■ **Exercise goal**:
Would you retype the entries from the first line to the line bearing "office hours to get some help!", both included, leaving out every picture?

Rendered images with source text
+++

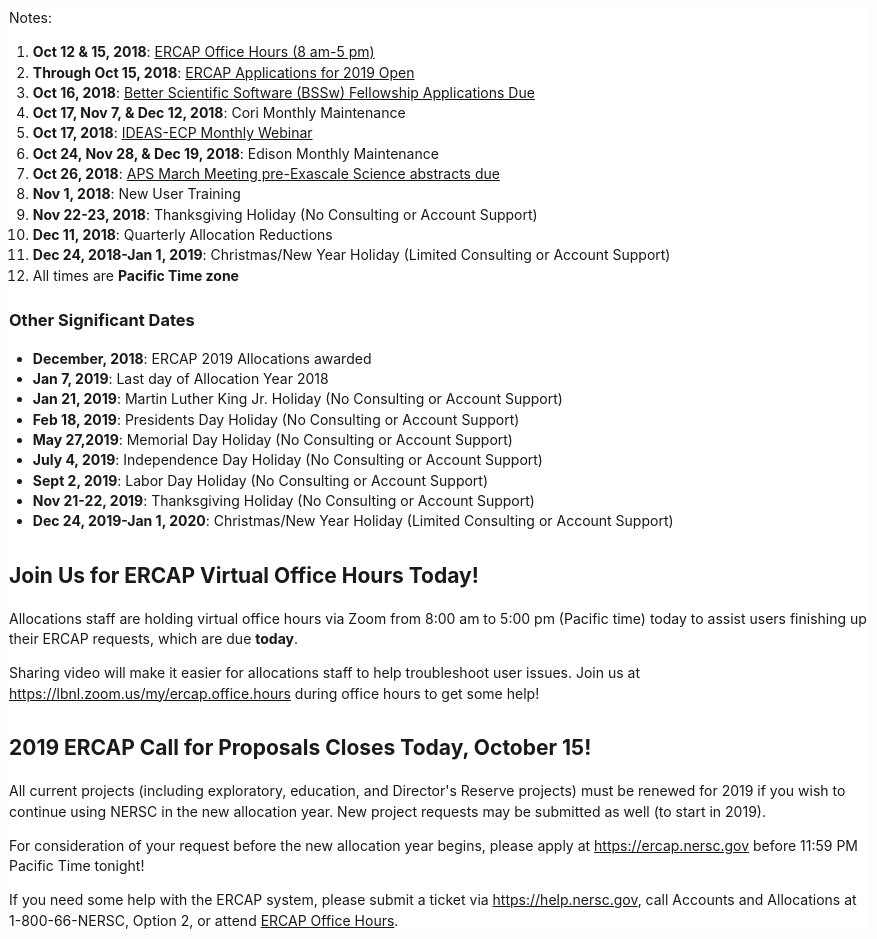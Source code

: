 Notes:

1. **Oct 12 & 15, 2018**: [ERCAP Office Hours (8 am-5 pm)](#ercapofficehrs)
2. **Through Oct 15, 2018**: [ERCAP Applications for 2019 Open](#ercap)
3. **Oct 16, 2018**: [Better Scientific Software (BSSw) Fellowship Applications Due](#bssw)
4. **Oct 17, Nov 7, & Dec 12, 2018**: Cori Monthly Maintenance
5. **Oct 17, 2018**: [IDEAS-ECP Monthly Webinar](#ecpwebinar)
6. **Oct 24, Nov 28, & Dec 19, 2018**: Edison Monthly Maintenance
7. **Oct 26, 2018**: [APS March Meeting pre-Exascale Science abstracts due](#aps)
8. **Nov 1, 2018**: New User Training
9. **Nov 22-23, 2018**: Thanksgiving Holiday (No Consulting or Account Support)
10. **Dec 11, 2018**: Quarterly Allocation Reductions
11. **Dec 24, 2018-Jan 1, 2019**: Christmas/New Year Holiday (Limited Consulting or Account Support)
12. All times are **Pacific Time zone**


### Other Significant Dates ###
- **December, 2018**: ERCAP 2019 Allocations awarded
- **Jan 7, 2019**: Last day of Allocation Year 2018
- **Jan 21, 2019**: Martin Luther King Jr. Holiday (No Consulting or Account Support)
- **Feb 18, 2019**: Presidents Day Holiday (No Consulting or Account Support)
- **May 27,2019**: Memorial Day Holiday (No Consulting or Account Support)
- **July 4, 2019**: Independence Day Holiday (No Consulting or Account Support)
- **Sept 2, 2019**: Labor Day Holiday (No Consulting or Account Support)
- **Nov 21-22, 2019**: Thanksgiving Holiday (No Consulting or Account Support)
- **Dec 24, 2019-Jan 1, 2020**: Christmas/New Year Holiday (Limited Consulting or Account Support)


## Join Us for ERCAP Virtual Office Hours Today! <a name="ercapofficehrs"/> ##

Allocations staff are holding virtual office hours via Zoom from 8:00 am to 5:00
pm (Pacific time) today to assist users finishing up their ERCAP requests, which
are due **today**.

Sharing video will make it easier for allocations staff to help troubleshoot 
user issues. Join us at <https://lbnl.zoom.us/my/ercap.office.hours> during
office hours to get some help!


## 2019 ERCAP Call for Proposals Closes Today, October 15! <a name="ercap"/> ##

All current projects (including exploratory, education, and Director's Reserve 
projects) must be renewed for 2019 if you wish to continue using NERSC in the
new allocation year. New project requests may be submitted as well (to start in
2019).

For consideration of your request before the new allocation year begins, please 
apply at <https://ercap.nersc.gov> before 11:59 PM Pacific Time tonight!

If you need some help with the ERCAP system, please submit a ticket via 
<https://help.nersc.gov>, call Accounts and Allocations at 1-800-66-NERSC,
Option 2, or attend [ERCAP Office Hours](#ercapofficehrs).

+++

■ **Exercise solution**:
Source code

: Notes:

1. **Oct 12 & 15, 2018**: [ERCAP Office Hours (8 am-5 pm)](#ercapofficehrs)
2. **Through Oct 15, 2018**: [ERCAP Applications for 2019 Open](#ercap)
3. **Oct 16, 2018**: [Better Scientific Software (BSSw) Fellowship Applications Due](#bssw)
4. **Oct 17, Nov 7, & Dec 12, 2018**: Cori Monthly Maintenance
5. **Oct 17, 2018**: [IDEAS-ECP Monthly Webinar](#ecpwebinar)
6. **Oct 24, Nov 28, & Dec 19, 2018**: Edison Monthly Maintenance
7. **Oct 26, 2018**: [APS March Meeting pre-Exascale Science abstracts due](#aps)
8. **Nov 1, 2018**: New User Training
9. **Nov 22-23, 2018**: Thanksgiving Holiday (No Consulting or Account Support)
10. **Dec 11, 2018**: Quarterly Allocation Reductions
11. **Dec 24, 2018-Jan 1, 2019**: Christmas/New Year Holiday (Limited Consulting or Account Support)
12. All times are **Pacific Time zone**


### Other Significant Dates ###
- **December, 2018**: ERCAP 2019 Allocations awarded
- **Jan 7, 2019**: Last day of Allocation Year 2018
- **Jan 21, 2019**: Martin Luther King Jr. Holiday (No Consulting or Account Support)
- **Feb 18, 2019**: Presidents Day Holiday (No Consulting or Account Support)
- **May 27,2019**: Memorial Day Holiday (No Consulting or Account Support)
- **July 4, 2019**: Independence Day Holiday (No Consulting or Account Support)
- **Sept 2, 2019**: Labor Day Holiday (No Consulting or Account Support)
- **Nov 21-22, 2019**: Thanksgiving Holiday (No Consulting or Account Support)
- **Dec 24, 2019-Jan 1, 2020**: Christmas/New Year Holiday (Limited Consulting or Account Support)


## Join Us for ERCAP Virtual Office Hours Today! <a name="ercapofficehrs"/> ##

Allocations staff are holding virtual office hours via Zoom from 8:00 am to 5:00
pm (Pacific time) today to assist users finishing up their ERCAP requests, which
are due **today**.

Sharing video will make it easier for allocations staff to help troubleshoot 
user issues. Join us at <https://lbnl.zoom.us/my/ercap.office.hours> during
office hours to get some help!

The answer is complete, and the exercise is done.